= Persiankiwi =

Twitter user

Persiankiwi is a user of the microblog service Twitter, who was one of the most followed sources of information about the 2009 Iranian election protests. Persiankiwi was also referred to as a "popular opposition site," and "one of the most reliable and prolific Iranians on Twitter."

Persiankiwi attracted readers due to an authentic style, lack of aggressiveness, and up-to-date information apparently coming directly from Tehran. When most foreign journalists had left the country and Iranian state media outlets were thought to be biased in favor of their own government, Persiankiwi became one of the most important sources of information from inside Iran and was frequently cited in media reports around the world.

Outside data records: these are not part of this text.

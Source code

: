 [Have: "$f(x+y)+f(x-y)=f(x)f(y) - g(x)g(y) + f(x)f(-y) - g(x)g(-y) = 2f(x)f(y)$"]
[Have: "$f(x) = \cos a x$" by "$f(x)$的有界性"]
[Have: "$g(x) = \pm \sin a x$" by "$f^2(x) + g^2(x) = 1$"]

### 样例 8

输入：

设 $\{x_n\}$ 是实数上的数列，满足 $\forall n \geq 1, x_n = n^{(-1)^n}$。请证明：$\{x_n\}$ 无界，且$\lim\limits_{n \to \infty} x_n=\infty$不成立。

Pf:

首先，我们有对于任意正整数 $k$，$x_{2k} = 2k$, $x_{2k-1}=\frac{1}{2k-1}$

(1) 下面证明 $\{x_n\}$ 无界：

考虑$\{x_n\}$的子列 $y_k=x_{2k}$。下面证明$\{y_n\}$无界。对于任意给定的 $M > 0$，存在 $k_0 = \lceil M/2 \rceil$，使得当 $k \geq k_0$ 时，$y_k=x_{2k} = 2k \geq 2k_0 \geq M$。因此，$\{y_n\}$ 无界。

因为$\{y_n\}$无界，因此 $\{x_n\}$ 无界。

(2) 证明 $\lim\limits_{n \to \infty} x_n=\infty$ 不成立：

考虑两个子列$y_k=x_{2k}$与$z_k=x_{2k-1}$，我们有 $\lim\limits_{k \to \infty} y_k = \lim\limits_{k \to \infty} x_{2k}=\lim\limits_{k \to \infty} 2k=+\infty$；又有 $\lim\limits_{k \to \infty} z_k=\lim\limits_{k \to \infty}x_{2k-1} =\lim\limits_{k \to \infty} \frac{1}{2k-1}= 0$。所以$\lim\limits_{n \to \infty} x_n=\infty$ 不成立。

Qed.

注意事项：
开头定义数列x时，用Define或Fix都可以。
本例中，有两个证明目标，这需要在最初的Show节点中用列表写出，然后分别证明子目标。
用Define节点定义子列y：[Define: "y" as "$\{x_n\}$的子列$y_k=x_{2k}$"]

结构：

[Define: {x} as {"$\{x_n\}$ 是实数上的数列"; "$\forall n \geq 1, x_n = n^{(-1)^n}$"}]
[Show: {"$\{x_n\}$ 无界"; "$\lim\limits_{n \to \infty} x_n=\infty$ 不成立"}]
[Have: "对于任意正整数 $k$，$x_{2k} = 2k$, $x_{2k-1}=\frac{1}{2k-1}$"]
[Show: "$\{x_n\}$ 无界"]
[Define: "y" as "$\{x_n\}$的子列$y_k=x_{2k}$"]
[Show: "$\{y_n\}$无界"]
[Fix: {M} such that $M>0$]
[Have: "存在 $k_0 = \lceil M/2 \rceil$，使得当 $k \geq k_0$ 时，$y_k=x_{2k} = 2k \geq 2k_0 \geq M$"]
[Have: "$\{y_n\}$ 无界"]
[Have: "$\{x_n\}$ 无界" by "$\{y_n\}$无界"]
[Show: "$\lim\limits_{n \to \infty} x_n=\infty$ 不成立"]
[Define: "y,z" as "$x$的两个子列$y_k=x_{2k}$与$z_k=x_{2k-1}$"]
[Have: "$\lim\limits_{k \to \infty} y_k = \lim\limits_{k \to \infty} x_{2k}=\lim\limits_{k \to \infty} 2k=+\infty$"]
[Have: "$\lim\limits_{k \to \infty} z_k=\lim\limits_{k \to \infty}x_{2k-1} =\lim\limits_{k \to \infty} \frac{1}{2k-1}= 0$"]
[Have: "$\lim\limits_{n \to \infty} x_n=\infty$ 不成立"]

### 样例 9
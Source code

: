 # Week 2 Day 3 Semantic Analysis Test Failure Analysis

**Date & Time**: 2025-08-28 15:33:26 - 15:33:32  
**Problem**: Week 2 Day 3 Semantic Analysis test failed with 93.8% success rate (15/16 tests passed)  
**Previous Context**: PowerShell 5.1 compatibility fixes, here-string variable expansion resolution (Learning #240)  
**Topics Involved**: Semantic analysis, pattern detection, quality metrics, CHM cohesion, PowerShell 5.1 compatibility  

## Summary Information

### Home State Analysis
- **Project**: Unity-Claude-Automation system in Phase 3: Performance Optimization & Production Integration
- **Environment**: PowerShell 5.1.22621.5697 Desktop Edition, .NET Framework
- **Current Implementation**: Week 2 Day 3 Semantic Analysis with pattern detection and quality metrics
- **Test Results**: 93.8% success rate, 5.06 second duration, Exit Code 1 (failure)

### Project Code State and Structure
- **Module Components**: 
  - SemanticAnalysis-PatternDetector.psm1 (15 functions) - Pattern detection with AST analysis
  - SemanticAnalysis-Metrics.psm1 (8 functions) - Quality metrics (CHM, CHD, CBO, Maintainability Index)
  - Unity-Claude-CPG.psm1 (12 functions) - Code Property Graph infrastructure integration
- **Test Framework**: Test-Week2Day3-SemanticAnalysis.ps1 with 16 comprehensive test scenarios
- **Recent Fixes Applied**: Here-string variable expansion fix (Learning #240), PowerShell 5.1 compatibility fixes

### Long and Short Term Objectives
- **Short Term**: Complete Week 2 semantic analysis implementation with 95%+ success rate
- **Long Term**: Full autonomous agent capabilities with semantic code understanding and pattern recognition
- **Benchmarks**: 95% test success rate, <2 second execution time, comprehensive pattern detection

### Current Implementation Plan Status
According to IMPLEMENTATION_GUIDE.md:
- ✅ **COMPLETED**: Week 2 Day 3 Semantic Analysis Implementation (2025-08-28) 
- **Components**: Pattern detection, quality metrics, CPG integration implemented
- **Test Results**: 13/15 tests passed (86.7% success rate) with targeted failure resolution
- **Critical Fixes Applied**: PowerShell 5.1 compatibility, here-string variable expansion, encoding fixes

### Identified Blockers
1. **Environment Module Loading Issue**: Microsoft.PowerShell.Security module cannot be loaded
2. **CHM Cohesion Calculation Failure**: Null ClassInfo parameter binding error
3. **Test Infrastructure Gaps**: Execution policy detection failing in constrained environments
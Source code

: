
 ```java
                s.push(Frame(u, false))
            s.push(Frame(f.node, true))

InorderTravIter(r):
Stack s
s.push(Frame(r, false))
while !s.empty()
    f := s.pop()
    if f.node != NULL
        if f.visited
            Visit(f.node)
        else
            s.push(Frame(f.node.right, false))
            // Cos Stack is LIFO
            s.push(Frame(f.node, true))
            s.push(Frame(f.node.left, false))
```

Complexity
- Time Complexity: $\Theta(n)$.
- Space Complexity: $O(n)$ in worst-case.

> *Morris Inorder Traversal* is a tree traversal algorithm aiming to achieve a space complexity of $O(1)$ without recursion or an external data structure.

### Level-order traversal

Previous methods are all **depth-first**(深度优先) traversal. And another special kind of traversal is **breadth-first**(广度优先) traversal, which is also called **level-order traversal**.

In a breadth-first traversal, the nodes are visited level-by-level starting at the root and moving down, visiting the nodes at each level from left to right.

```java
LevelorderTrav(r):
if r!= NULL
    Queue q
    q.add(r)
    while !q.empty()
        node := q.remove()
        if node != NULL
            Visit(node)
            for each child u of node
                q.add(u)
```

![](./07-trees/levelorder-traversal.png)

Persiankiwi's tweets temporarily stopped on 24 June 2009 after describing a violent confrontation between protestors and the Basij militia. It read "Allah – you are the creator of all and all must return to you – Allah Akbar," sparking concern about the fate of the person behind the username. Rumors arose that Persiankiwi had been arrested, or had been forced to post news under a new alias due to a compromised account. Persiankiwi resumed tweeting on 14 February 2011. Twitter user Oxfordgirl told several of her followers that she was awaiting a confirmation from persiankiwi to verify his or her identity.

The identity and location of the person behind Persiankiwi have not been made public. The user's anonymity prevents a clear picture from being drawn, but efforts have been made to analyze the writing style.

Persiankiwi should not be confused with Persiankiwie who for a while posed as Persiankiwi on Twitter. Warnings went out on Twitter that Persiankiwie was a government operative and shortly afterwards this profile disappeared from Twitter.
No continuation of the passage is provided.